2.2. Write the protocol: scrape from one article with SeeAlsology
Duration: 30 min
Goals
- Harvest your own network with SeeAlsology
- Know that the tool uses a combination of scraping and API calls to get hyperlinks and then crawl them.
- Make a choice about how to harvest the network (which settings)
- Explore the result with Gephi
- Write up your protocol
Case
Your choice! Pick one Wikipedia article. Prioritize a topic that:
- You are curious about
- Is linked to a controversy you want to map
- An article that is not too long, or that has a good “See also” section.
Still no idea? Try this one.
Harvest a network with SeeAlsology
- Open SeeAlsology
- Copy-paste the URL of the Wikipedia article of your choice
- Harvest a network
You should ask yourself the following questions, probably in this order:
- Do I want all the links, or just the “See also” links at the bottom of the page?

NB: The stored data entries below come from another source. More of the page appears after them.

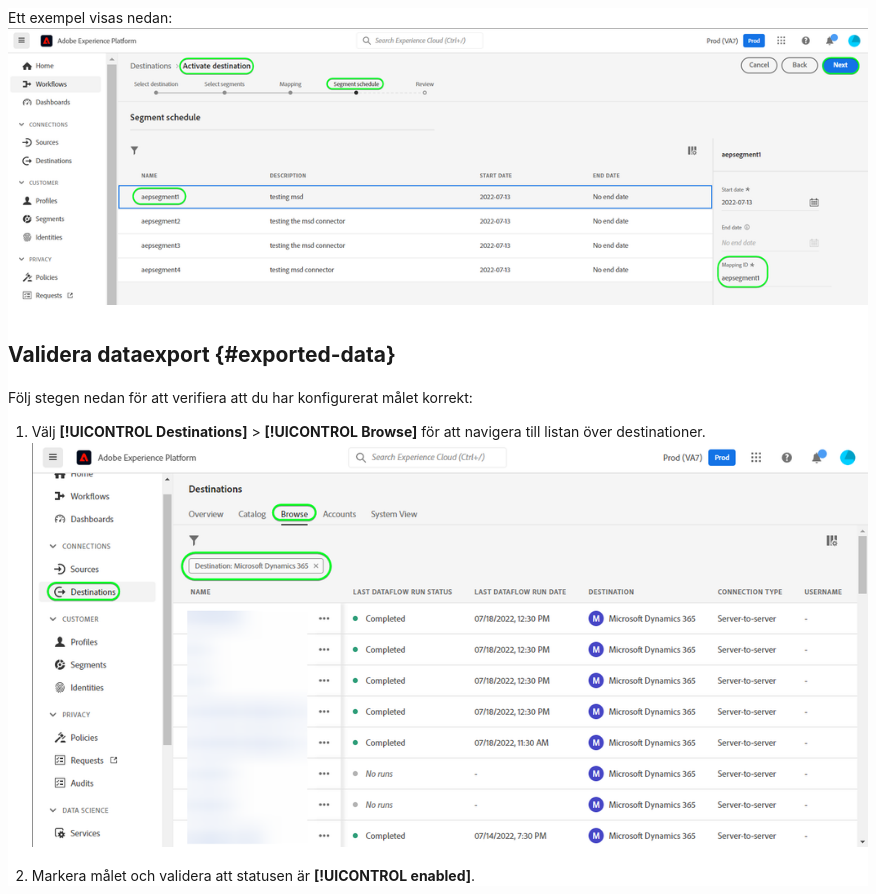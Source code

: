 Ett exempel visas nedan:
![Exempel på skärmbild för användargränssnittet för plattformen som visar export av schemalagda målgrupper.](../../assets/catalog/crm/microsoft-dynamics-365/schedule-segment-export.png)

## Validera dataexport {#exported-data}

Följ stegen nedan för att verifiera att du har konfigurerat målet korrekt:

1. Välj **[!UICONTROL Destinations]** > **[!UICONTROL Browse]** för att navigera till listan över destinationer.
   ![Skärmbild av användargränssnittet för plattformen med bläddringsmål.](../../assets/catalog/crm/microsoft-dynamics-365/browse-destinations.png)

1. Markera målet och validera att statusen är **[!UICONTROL enabled]**.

Check or uncheck the
Take all links
setting. If you want all the links, SeeAlsology will simply call the links endpoint of the Wikipedia API and ask for the information directly. If you only want the “See also” links, the tool will have to ask the API for the page content, then identify the “See also” section and scrape it for links. - Do I want to harvest links backwards (pages that cite my article but are not necessarily by my article)? If so, enable
Parent links
. Since these links cannot be seen from the article you input, the tool cannot scrape anything and has to rely on the API to get information about backlinks. - How far should I go? That is, how many link steps will you allow the tool to navigate from the seed page you have inputted? The tool works as a crawler and is able to repeat the process of getting links everytime it finds new the pages. This process is called crawling and in crawler terminology maximu number of linksteps from the seed is called
Distance
. Tip: start with short distances to keep the harvest managable. - Do I want to filter the nodes later on in Gephi? Possibly because there are too many poorly connected nodes…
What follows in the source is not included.